I decided that I needed a role model—someone I could study, from whom I could learn. I had always listened to Howard Stern in the mornings, and if he could earn millions of dollars for making four-hour conversations sound interesting, it seemed a good place to start. I began taking notes about what made Howard so effective at communicating, though this was always at the expense of being on time for work. My boss wanted to know why he could see me sitting in my car in the parking lot at ten o’clock on a Monday morning, nodding my head and scribbling in a notebook. I suppose he thought I should be attending his weekly department meeting, but I had something more important to do:
Howard works methodically through his anecdotes and uses interruptions by others to his advantage. Pacing and flexibility =
critical
.

Then I expanded my range. I studied David Letterman, Oprah Winfrey, Regis Philbin. Emulating these talk-show celebrities may sound corny, but these people made conversing look so easy on their shows. These were the leading experts. These were the people from whom I needed to learn.

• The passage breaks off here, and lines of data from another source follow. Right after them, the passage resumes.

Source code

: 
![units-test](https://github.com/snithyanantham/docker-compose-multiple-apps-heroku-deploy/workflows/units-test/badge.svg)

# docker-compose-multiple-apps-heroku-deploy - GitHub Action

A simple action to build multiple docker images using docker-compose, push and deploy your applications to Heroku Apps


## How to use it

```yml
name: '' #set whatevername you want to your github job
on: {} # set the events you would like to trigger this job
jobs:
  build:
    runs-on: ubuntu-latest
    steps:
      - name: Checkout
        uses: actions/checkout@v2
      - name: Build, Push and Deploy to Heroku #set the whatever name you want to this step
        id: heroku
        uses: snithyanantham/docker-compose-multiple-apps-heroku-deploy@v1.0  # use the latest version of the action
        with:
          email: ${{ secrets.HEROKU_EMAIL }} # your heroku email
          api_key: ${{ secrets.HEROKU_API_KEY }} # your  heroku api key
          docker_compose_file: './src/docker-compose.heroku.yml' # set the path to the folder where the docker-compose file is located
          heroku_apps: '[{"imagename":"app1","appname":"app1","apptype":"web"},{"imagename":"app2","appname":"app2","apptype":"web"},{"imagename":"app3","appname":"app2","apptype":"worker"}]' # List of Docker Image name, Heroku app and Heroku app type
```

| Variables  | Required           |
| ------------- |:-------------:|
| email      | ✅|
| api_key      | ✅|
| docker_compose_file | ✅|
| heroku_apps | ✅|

Because I’m typically on the fringe of a discussion, nodding my head and praying for it to be over, or at least for it to be my turn to talk about something, I am completely fascinated by those who can do it with ease. Watching a great conversationalist in action is, to me, as captivating and entertaining as watching top athletes or ballroom dancers. Great conversationalists engage with their entire bodies. They supplement their words with calculated, expressive eye contact. They don’t judge the people they’re talking to, but rather encourage honest and open discourse. Great conversationalists ask questions that motivate others to keep speaking, rather than questions that can be answered with a terminating yes or no. When it comes to personal questions, they know the difference between those that are relevant and those that seem creepy and intrusive; they avoid the latter. If they aren’t intrinsically interested in a person or a topic, they don’t turn around and walk away midsentence like I do. They feign interest, and they do it convincingly: “Now, was this the
first
time your mother had ever been to Duluth?” They finish their sentences, and they know when to move on. In other words, they do everything I don’t.